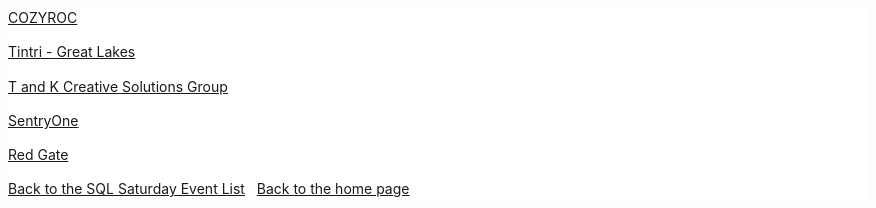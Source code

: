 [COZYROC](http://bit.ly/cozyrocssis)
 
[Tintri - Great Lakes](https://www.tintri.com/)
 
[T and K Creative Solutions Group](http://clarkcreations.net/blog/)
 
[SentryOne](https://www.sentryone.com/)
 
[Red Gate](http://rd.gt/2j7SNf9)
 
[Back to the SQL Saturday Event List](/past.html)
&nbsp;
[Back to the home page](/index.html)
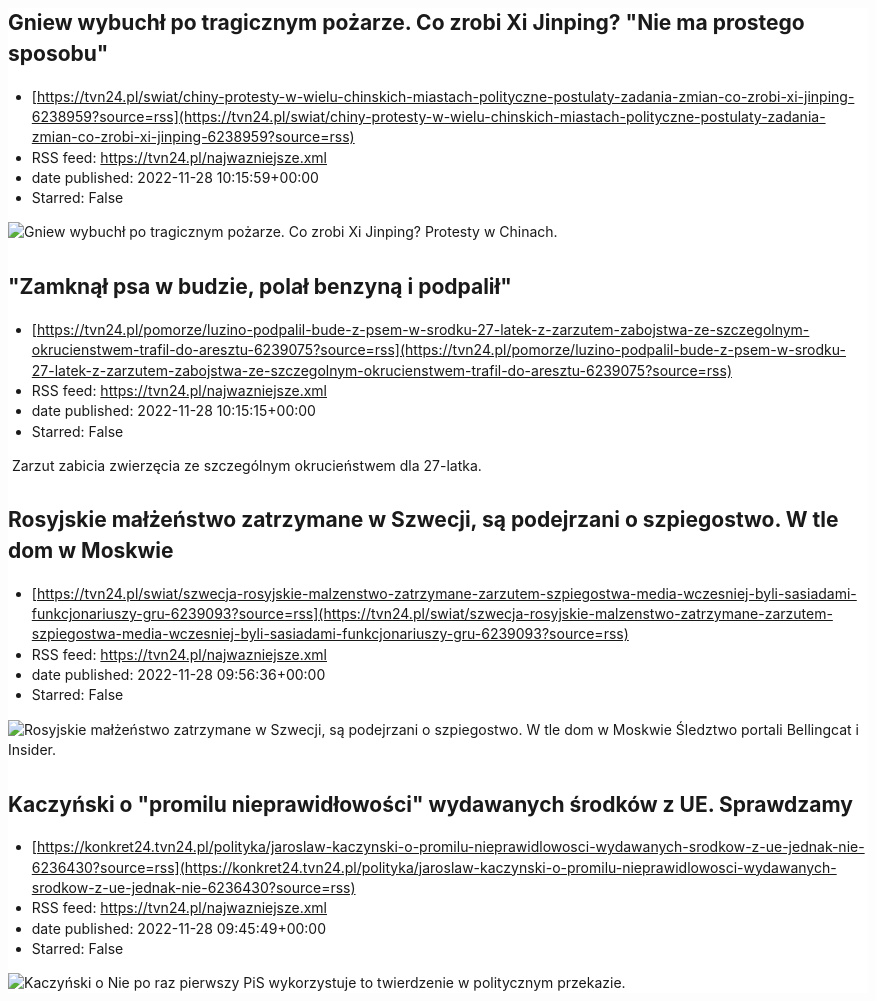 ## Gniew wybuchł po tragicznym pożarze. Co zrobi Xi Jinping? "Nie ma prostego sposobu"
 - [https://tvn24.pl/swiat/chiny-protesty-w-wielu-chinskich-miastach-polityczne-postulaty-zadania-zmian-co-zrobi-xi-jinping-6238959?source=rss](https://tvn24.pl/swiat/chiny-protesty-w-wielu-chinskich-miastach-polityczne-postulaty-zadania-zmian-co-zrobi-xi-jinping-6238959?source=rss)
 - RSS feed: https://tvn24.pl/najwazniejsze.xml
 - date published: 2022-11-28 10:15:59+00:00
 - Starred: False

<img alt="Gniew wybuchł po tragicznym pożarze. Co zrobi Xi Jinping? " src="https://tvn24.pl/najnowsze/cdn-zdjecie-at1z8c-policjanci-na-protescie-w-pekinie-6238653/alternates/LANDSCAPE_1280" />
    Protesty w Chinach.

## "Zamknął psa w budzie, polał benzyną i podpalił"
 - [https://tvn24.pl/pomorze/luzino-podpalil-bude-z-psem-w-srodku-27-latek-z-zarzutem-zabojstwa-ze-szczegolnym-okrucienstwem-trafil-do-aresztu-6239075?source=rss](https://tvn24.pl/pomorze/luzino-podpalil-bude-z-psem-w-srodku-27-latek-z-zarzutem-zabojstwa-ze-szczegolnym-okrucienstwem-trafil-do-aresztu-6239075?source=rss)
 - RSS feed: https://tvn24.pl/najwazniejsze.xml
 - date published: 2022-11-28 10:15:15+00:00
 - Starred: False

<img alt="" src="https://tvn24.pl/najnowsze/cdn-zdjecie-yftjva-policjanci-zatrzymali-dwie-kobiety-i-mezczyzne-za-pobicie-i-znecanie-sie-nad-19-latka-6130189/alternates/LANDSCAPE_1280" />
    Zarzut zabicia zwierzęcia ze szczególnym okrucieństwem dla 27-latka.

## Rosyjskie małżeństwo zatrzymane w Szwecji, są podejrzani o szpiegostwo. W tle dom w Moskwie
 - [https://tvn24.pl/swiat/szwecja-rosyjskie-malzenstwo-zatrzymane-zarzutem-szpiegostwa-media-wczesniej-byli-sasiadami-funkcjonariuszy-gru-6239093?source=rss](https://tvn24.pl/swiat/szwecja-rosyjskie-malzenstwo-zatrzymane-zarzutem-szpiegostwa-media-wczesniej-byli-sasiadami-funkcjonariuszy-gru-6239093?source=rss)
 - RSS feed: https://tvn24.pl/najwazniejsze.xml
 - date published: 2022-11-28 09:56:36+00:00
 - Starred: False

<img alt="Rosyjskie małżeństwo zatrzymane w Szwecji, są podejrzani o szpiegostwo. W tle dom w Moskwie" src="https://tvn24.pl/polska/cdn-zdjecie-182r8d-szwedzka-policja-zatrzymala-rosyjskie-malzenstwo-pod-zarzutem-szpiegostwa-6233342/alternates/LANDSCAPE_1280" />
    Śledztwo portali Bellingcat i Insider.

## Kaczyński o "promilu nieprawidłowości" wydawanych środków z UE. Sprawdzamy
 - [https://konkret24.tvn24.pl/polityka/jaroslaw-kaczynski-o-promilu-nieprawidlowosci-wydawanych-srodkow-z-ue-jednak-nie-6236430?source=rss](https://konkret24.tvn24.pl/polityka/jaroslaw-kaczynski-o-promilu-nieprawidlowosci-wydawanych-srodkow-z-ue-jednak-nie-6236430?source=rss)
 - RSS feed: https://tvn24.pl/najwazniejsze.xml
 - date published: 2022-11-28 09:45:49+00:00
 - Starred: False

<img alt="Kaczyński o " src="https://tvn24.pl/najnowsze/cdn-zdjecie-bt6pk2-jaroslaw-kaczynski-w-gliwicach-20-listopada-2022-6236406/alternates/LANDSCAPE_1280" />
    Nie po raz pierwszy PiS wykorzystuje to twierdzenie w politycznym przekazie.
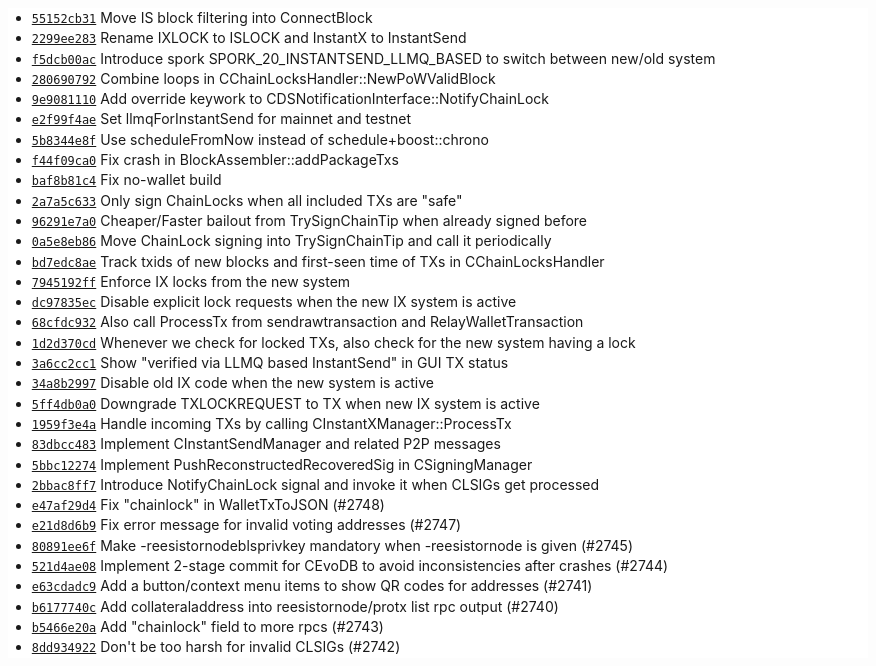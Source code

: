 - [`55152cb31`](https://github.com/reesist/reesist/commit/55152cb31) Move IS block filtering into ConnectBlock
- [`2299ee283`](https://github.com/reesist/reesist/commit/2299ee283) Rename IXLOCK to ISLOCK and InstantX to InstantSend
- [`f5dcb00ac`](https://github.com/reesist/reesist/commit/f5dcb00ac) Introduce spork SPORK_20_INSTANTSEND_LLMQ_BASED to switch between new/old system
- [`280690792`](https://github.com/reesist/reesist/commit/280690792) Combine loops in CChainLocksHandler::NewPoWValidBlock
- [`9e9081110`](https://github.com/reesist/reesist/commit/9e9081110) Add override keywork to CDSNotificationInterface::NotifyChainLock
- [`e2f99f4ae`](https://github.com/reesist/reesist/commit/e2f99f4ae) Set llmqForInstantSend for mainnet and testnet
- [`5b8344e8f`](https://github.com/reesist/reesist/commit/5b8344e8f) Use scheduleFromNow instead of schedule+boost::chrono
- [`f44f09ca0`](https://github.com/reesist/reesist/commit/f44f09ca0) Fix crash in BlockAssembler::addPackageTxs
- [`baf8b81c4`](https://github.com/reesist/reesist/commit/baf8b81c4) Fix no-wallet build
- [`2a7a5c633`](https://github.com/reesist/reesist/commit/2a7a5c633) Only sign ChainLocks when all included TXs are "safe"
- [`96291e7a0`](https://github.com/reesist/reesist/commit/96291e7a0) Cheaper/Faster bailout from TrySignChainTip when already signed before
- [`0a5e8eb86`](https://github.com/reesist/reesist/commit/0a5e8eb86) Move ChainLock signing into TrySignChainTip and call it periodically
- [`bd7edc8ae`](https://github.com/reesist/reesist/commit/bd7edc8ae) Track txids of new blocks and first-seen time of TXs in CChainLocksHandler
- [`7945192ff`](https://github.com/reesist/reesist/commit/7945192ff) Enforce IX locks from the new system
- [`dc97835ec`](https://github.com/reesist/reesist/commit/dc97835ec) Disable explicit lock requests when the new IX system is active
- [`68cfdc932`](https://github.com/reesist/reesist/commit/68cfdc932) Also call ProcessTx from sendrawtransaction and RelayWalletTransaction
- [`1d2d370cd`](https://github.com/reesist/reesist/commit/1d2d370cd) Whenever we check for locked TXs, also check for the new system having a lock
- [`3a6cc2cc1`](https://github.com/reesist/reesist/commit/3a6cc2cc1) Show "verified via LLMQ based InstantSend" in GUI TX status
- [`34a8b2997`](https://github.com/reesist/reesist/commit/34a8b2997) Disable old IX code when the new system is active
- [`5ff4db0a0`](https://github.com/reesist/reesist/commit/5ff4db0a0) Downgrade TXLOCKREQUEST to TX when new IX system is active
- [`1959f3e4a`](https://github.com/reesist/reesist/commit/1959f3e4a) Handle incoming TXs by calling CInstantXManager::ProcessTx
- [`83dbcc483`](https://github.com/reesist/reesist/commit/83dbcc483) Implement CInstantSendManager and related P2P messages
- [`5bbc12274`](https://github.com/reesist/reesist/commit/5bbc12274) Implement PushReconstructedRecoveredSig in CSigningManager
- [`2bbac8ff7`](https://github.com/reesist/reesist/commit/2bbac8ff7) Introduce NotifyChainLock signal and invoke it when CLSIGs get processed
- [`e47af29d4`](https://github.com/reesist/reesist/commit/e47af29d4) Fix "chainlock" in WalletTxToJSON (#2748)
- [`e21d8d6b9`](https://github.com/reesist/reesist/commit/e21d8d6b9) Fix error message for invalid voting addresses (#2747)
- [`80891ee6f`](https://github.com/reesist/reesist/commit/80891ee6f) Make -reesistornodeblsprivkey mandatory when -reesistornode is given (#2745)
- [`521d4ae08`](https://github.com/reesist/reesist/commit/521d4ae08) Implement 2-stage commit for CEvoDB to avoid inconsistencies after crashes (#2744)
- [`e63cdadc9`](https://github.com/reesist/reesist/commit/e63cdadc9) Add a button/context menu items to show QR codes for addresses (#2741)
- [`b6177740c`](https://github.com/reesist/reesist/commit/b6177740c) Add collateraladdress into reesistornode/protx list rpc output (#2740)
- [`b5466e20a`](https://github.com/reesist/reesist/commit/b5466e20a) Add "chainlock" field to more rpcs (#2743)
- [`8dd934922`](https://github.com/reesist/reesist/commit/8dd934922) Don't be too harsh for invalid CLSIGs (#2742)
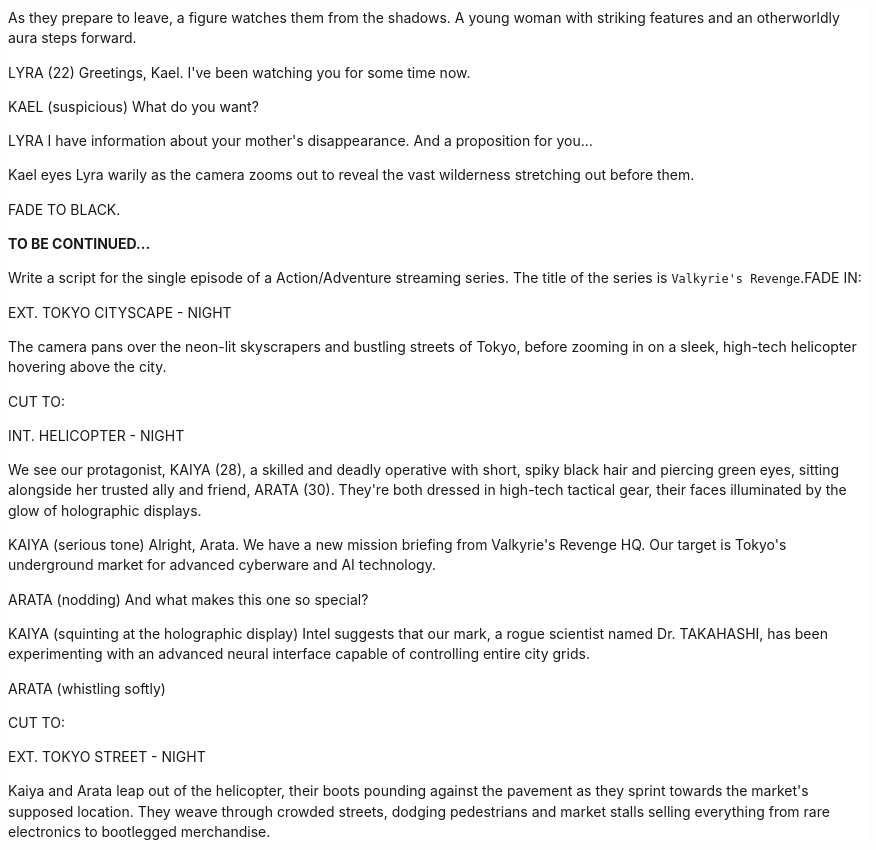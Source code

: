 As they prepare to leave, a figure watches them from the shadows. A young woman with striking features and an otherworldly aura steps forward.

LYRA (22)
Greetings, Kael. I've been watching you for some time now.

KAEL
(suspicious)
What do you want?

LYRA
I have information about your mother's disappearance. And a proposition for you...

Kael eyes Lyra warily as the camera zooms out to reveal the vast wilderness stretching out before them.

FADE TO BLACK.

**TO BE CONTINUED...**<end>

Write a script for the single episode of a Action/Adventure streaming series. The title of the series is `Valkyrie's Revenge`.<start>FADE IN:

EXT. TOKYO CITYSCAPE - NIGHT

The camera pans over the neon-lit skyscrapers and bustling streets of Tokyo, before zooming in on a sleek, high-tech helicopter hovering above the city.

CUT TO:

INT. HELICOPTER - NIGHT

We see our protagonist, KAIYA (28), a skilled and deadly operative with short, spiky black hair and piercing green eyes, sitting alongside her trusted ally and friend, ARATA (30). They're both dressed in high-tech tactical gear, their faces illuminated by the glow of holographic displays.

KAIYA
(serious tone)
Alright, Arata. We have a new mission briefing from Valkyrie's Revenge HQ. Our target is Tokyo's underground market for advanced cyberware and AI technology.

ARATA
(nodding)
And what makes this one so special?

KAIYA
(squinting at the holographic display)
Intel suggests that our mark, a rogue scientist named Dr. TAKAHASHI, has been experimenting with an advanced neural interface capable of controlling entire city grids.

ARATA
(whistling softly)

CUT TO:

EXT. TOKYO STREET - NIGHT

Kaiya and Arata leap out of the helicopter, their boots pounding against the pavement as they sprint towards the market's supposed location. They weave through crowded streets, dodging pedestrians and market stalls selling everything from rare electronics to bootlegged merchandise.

> _WHAT YOU HAVE TO DO_
Where the string "streets" appears in a line of the entries above, return that line.

> _RESULT FOR THIS TASK_
The camera pans over the neon-lit skyscrapers and bustling streets of Tokyo, before zooming in on a sleek, high-tech helicopter hovering above the city.
Kaiya and Arata leap out of the helicopter, their boots pounding against the pavement as they sprint towards the market's supposed location. They weave through crowded streets, dodging pedestrians and market stalls selling everything from rare electronics to bootlegged merchandise.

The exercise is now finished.